# MATERIAL SHOWN
>>>>
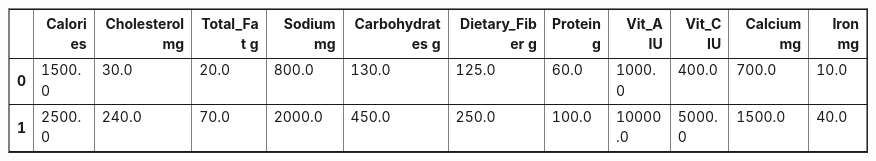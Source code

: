 

<div>
<style scoped>
    .dataframe tbody tr th:only-of-type {
        vertical-align: middle;
    }

    .dataframe tbody tr th {
        vertical-align: top;
    }

    .dataframe thead th {
        text-align: right;
    }
</style>
<table border="1" class="dataframe">
  <thead>
    <tr style="text-align: right;">
      <th></th>
      <th>Calories</th>
      <th>Cholesterol mg</th>
      <th>Total_Fat g</th>
      <th>Sodium mg</th>
      <th>Carbohydrates g</th>
      <th>Dietary_Fiber g</th>
      <th>Protein g</th>
      <th>Vit_A IU</th>
      <th>Vit_C IU</th>
      <th>Calcium mg</th>
      <th>Iron mg</th>
    </tr>
  </thead>
  <tbody>
    <tr>
      <th>0</th>
      <td>1500.0</td>
      <td>30.0</td>
      <td>20.0</td>
      <td>800.0</td>
      <td>130.0</td>
      <td>125.0</td>
      <td>60.0</td>
      <td>1000.0</td>
      <td>400.0</td>
      <td>700.0</td>
      <td>10.0</td>
    </tr>
    <tr>
      <th>1</th>
      <td>2500.0</td>
      <td>240.0</td>
      <td>70.0</td>
      <td>2000.0</td>
      <td>450.0</td>
      <td>250.0</td>
      <td>100.0</td>
      <td>10000.0</td>
      <td>5000.0</td>
      <td>1500.0</td>
      <td>40.0</td>
    </tr>
  </tbody>
</table>
</div>
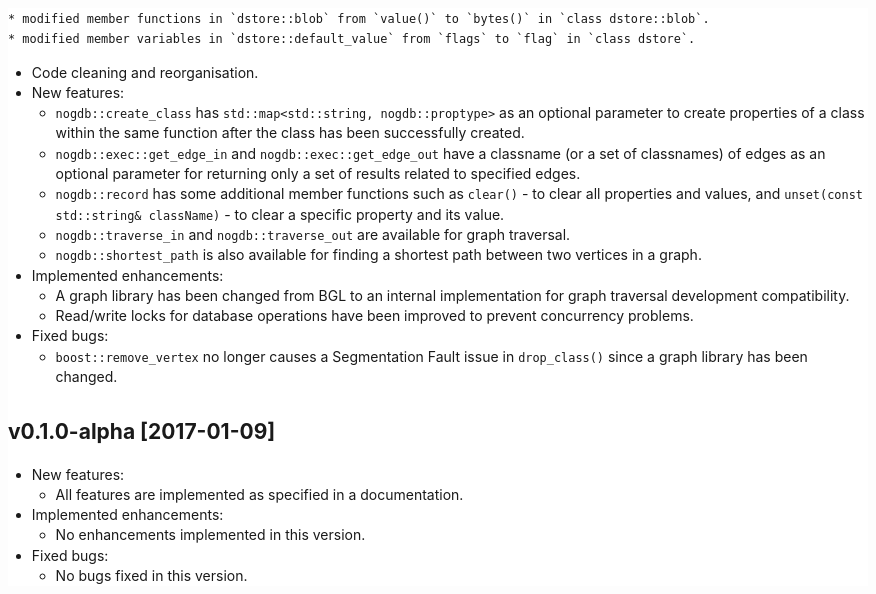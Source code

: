     * modified member functions in `dstore::blob` from `value()` to `bytes()` in `class dstore::blob`.
    * modified member variables in `dstore::default_value` from `flags` to `flag` in `class dstore`.
  * Code cleaning and reorganisation.
* New features:
  * `nogdb::create_class` has `std::map<std::string, nogdb::proptype>` as an optional parameter to create properties of a class within the same function after the class has been successfully created.
  * `nogdb::exec::get_edge_in` and `nogdb::exec::get_edge_out` have a classname (or a set of classnames) of edges as an optional parameter for returning only a set of results related to specified edges.
  * `nogdb::record` has some additional member functions such as `clear()` - to clear all properties and values, and `unset(const std::string& className)` - to clear a specific property and its value.
  * `nogdb::traverse_in` and `nogdb::traverse_out` are available for graph traversal.
  * `nogdb::shortest_path` is also available for finding a shortest path between two vertices in a graph.
* Implemented enhancements:
  * A graph library has been changed from BGL to an internal implementation for graph traversal development compatibility.
  * Read/write locks for database operations have been improved to prevent concurrency problems.
* Fixed bugs:
  * `boost::remove_vertex` no longer causes a Segmentation Fault issue in `drop_class()` since a graph library has been changed.

## v0.1.0-alpha [2017-01-09]
* New features:
  * All features are implemented as specified in a documentation.
* Implemented enhancements:
  * No enhancements implemented in this version.
* Fixed bugs:
  * No bugs fixed in this version.
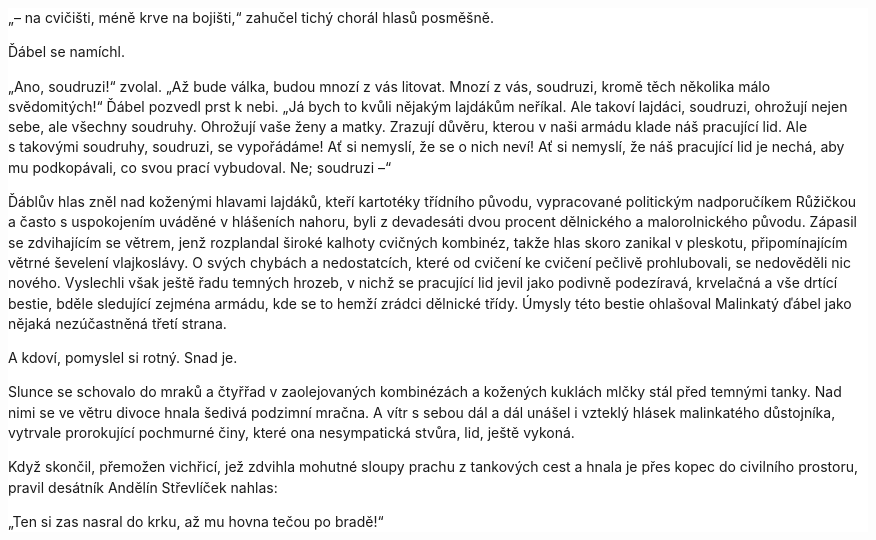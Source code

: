 „– na cvičišti, méně krve na bojišti,“ zahučel tichý chorál hlasů posměšně.

Ďábel se namíchl.

„Ano, soudruzi!“ zvolal. „Až bude válka, budou mnozí z vás litovat. Mnozí z vás, soudruzi, kromě těch několika málo svědomitých!“ Ďábel pozvedl prst k nebi. „Já bych to kvůli nějakým lajdákům neříkal. Ale takoví lajdáci, soudruzi, ohrožují nejen sebe, ale všechny soudruhy. Ohrožují vaše ženy a matky. Zrazují důvěru, kterou v naši armádu klade náš pracující lid. Ale s takovými soudruhy, soudruzi, se vypořádáme! Ať si nemyslí, že se o nich neví! Ať si nemyslí, že náš pracující lid je nechá, aby mu podkopávali, co svou prací vybudoval. Ne; soudruzi –“

Ďáblův hlas zněl nad koženými hlavami lajdáků, kteří kartotéky třídního původu, vypracované politickým nadporučíkem Růžičkou a často s uspokojením uváděné v hlášeních nahoru, byli z devadesáti dvou procent dělnického a malorolnického původu. Zápasil se zdvihajícím se větrem, jenž rozplandal široké kalhoty cvičných kombinéz, takže hlas skoro zanikal v pleskotu, připomínajícím větrné ševelení vlajkoslávy. O svých chybách a nedostatcích, které od cvičení ke cvičení pečlivě prohlubovali, se nedověděli nic nového. Vyslechli však ještě řadu temných hrozeb, v nichž se pracující lid jevil jako podivně podezíravá, krvelačná a vše drtící bestie, bděle sledující zejména armádu, kde se to hemží zrádci dělnické třídy. Úmysly této bestie ohlašoval Malinkatý ďábel jako nějaká ne­zúčastněná třetí strana.

A kdoví, pomyslel si rotný. Snad je.

Slunce se schovalo do mraků a čtyřřad v zaolejovaných kombinézách a kožených kuklách mlčky stál před temnými tanky. Nad nimi se ve větru divoce hnala šedivá podzimní mračna. A vítr s sebou dál a dál unášel i vzteklý hlásek malinkatého důstojníka, vytrvale prorokující pochmurné činy, které ona nesympatická stvůra, lid, ještě vykoná.

Když skončil, přemožen vichřicí, jež zdvihla mohutné sloupy prachu z tankových cest a hnala je přes kopec do civilního prostoru, pravil desátník Andělín Střevlíček nahlas:

„Ten si zas nasral do krku, až mu hovna tečou po bradě!“

[^1]: Boxy, např. na náboje. Pozn. red.

[^2]: Hrdelní mikrofony, u nichž se hlas nepřenáší ústy, ale přitisknutím k hrdlu. Pozn. red.

</section>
<<<<
# WORK INSTRUCTION
Please report the number of lines in this material holding the word "nichž", and add no other words.

# ANSWER TO THE EXERCISE
2